Activity = All entries below must be output word for word, and the pictures left behind.

[Dataset entries]
◇ ◇ ◇

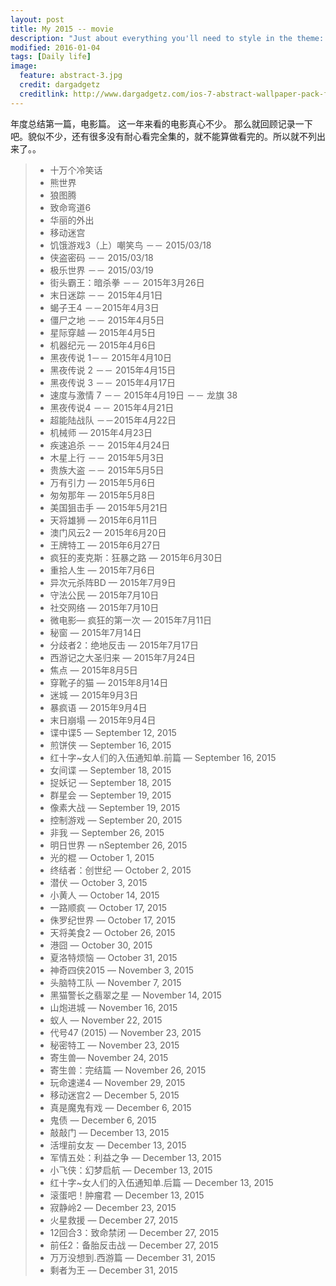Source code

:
 ```yaml
---
layout: post
title: My 2015 -- movie
description: "Just about everything you'll need to style in the theme: headings, paragraphs, blockquotes, tables, code blocks, and more."
modified: 2016-01-04
tags: [Daily life]
image:
  feature: abstract-3.jpg
  credit: dargadgetz
  creditlink: http://www.dargadgetz.com/ios-7-abstract-wallpaper-pack-for-iphone-5-and-ipod-touch-retina/
---
```

年度总结第一篇，电影篇。 这一年来看的电影真心不少。 那么就回顾记录一下吧。貌似不少，还有很多没有耐心看完全集的，就不能算做看完的。所以就不列出来了。。 
>* 十万个冷笑话
>* 熊世界
>* 狼图腾
>* 致命弯道6
>* 华丽的外出
>* 移动迷宫
>* 饥饿游戏3（上）嘲笑鸟  －－ 2015/03/18
>* 侠盗密码     －－ 2015/03/18
>* 极乐世界     －－ 2015/03/19
>* 街头霸王：暗杀拳 －－ 2015年3月26日
>* 末日迷踪     －－ 2015年4月1日
>* 蝎子王4 －－2015年4月3日
>* 僵尸之地   －－ 2015年4月5日
>* 星际穿越 — 2015年4月5日
>* 机器纪元 — 2015年4月6日
>* 黑夜传说 1－－ 2015年4月10日
>* 黑夜传说 2 －－ 2015年4月15日
>* 黑夜传说 3 －－ 2015年4月17日
>* 速度与激情 7 －－ 2015年4月19日 －－ 龙旗 38
>* 黑夜传说4 －－ 2015年4月21日
>* 超能陆战队 －－2015年4月22日
>* 机械师 — 2015年4月23日
>* 疾速追杀   －－ 2015年4月24日
>* 木星上行   －－ 2015年5月3日
>* 贵族大盗 －－ 2015年5月5日
>* 万有引力 — 2015年5月6日
>* 匆匆那年 — 2015年5月8日
>* 美国狙击手 — 2015年5月21日
>* 天将雄狮 — 2015年6月11日
>* 澳门风云2 — 2015年6月20日
>* 王牌特工 — 2015年6月27日
>* 疯狂的麦克斯：狂暴之路 — 2015年6月30日
>* 重拾人生 — 2015年7月6日
>* 异次元杀阵BD — 2015年7月9日
>* 守法公民 — 2015年7月10日
>* 社交网络 — 2015年7月10日
>* 微电影— 疯狂的第一次 — 2015年7月11日
>* 秘窗 —  2015年7月14日
>* 分歧者2：绝地反击  — 2015年7月17日
>* 西游记之大圣归来 — 2015年7月24日
>* 焦点 — 2015年8月5日
>* 穿靴子的猫 — 2015年8月14日
>* 迷城 — 2015年9月3日
>* 暴疯语 — 2015年9月4日
>* 末日崩塌 — 2015年9月4日
>* 谍中谍5 — September 12, 2015
>* 煎饼侠 — September 16, 2015
>* 红十字~女人们的入伍通知单.前篇 — September 16, 2015
>* 女间谍 — September 18, 2015
>* 捉妖记 — September 18, 2015
>* 群星会 — September 19, 2015
>* 像素大战 — September 19, 2015
>* 控制游戏 — September 20, 2015
>* 非我 — September 26, 2015
>* 明日世界 — nSeptember 26, 2015
>* 光的棍 — October 1, 2015
>* 终结者：创世纪 — October 2, 2015
>* 潜伏 — October 3, 2015
>* 小黄人 — October 14, 2015
>* 一路顺疯 — October 17, 2015
>* 侏罗纪世界 — October 17, 2015
>* 天将美食2 — October 26, 2015
>* 港囧 — October 30, 2015
>* 夏洛特烦恼 — October 31, 2015
>* 神奇四侠2015 — November 3, 2015
>* 头脑特工队 — November 7, 2015
>* 黑猫警长之翡翠之星 — November 14, 2015
>* 山炮进城 — November 16, 2015
>* 蚁人 — November 22, 2015
>* 代号47 (2015) — November 23, 2015
>* 秘密特工 — November 23, 2015
>* 寄生兽— November 24, 2015
>* 寄生兽：完结篇 — November 26, 2015
>* 玩命速递4 — November 29, 2015
>* 移动迷宫2 — December 5, 2015
>* 真是魔鬼有戏 — December 6, 2015
>* 鬼债 — December 6, 2015
>* 敲敲门 — December 13, 2015
>* 活埋前女友 — December 13, 2015
>* 军情五处：利益之争 — December 13, 2015
>* 小飞侠：幻梦启航 — December 13, 2015
>* 红十字~女人们的入伍通知单.后篇 — December 13, 2015
>* 滚蛋吧！肿瘤君 — December 13, 2015
>* 寂静岭2 — December 23, 2015
>* 火星救援 — December 27, 2015
>* 12回合3：致命禁闭 — December 27, 2015
>* 前任2：备胎反击战 — December 27, 2015
>* 万万没想到.西游篇 — December 31, 2015
>* 剩者为王 — December 31, 2015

◇ ◇ ◇

Task solution =
Source code

:
 ```yaml
---
layout: post
title: My 2015 -- movie
description: "Just about everything you'll need to style in the theme: headings, paragraphs, blockquotes, tables, code blocks, and more."
modified: 2016-01-04
tags: [Daily life]
image:
  feature: abstract-3.jpg
  credit: dargadgetz
  creditlink: http://www.dargadgetz.com/ios-7-abstract-wallpaper-pack-for-iphone-5-and-ipod-touch-retina/
---
```

年度总结第一篇，电影篇。 这一年来看的电影真心不少。 那么就回顾记录一下吧。貌似不少，还有很多没有耐心看完全集的，就不能算做看完的。所以就不列出来了。。 
>* 十万个冷笑话
>* 熊世界
>* 狼图腾
>* 致命弯道6
>* 华丽的外出
>* 移动迷宫
>* 饥饿游戏3（上）嘲笑鸟  －－ 2015/03/18
>* 侠盗密码     －－ 2015/03/18
>* 极乐世界     －－ 2015/03/19
>* 街头霸王：暗杀拳 －－ 2015年3月26日
>* 末日迷踪     －－ 2015年4月1日
>* 蝎子王4 －－2015年4月3日
>* 僵尸之地   －－ 2015年4月5日
>* 星际穿越 — 2015年4月5日
>* 机器纪元 — 2015年4月6日
>* 黑夜传说 1－－ 2015年4月10日
>* 黑夜传说 2 －－ 2015年4月15日
>* 黑夜传说 3 －－ 2015年4月17日
>* 速度与激情 7 －－ 2015年4月19日 －－ 龙旗 38
>* 黑夜传说4 －－ 2015年4月21日
>* 超能陆战队 －－2015年4月22日
>* 机械师 — 2015年4月23日
>* 疾速追杀   －－ 2015年4月24日
>* 木星上行   －－ 2015年5月3日
>* 贵族大盗 －－ 2015年5月5日
>* 万有引力 — 2015年5月6日
>* 匆匆那年 — 2015年5月8日
>* 美国狙击手 — 2015年5月21日
>* 天将雄狮 — 2015年6月11日
>* 澳门风云2 — 2015年6月20日
>* 王牌特工 — 2015年6月27日
>* 疯狂的麦克斯：狂暴之路 — 2015年6月30日
>* 重拾人生 — 2015年7月6日
>* 异次元杀阵BD — 2015年7月9日
>* 守法公民 — 2015年7月10日
>* 社交网络 — 2015年7月10日
>* 微电影— 疯狂的第一次 — 2015年7月11日
>* 秘窗 —  2015年7月14日
>* 分歧者2：绝地反击  — 2015年7月17日
>* 西游记之大圣归来 — 2015年7月24日
>* 焦点 — 2015年8月5日
>* 穿靴子的猫 — 2015年8月14日
>* 迷城 — 2015年9月3日
>* 暴疯语 — 2015年9月4日
>* 末日崩塌 — 2015年9月4日
>* 谍中谍5 — September 12, 2015
>* 煎饼侠 — September 16, 2015
>* 红十字~女人们的入伍通知单.前篇 — September 16, 2015
>* 女间谍 — September 18, 2015
>* 捉妖记 — September 18, 2015
>* 群星会 — September 19, 2015
>* 像素大战 — September 19, 2015
>* 控制游戏 — September 20, 2015
>* 非我 — September 26, 2015
>* 明日世界 — nSeptember 26, 2015
>* 光的棍 — October 1, 2015
>* 终结者：创世纪 — October 2, 2015
>* 潜伏 — October 3, 2015
>* 小黄人 — October 14, 2015
>* 一路顺疯 — October 17, 2015
>* 侏罗纪世界 — October 17, 2015
>* 天将美食2 — October 26, 2015
>* 港囧 — October 30, 2015
>* 夏洛特烦恼 — October 31, 2015
>* 神奇四侠2015 — November 3, 2015
>* 头脑特工队 — November 7, 2015
>* 黑猫警长之翡翠之星 — November 14, 2015
>* 山炮进城 — November 16, 2015
>* 蚁人 — November 22, 2015
>* 代号47 (2015) — November 23, 2015
>* 秘密特工 — November 23, 2015
>* 寄生兽— November 24, 2015
>* 寄生兽：完结篇 — November 26, 2015
>* 玩命速递4 — November 29, 2015
>* 移动迷宫2 — December 5, 2015
>* 真是魔鬼有戏 — December 6, 2015
>* 鬼债 — December 6, 2015
>* 敲敲门 — December 13, 2015
>* 活埋前女友 — December 13, 2015
>* 军情五处：利益之争 — December 13, 2015
>* 小飞侠：幻梦启航 — December 13, 2015
>* 红十字~女人们的入伍通知单.后篇 — December 13, 2015
>* 滚蛋吧！肿瘤君 — December 13, 2015
>* 寂静岭2 — December 23, 2015
>* 火星救援 — December 27, 2015
>* 12回合3：致命禁闭 — December 27, 2015
>* 前任2：备胎反击战 — December 27, 2015
>* 万万没想到.西游篇 — December 31, 2015
>* 剩者为王 — December 31, 2015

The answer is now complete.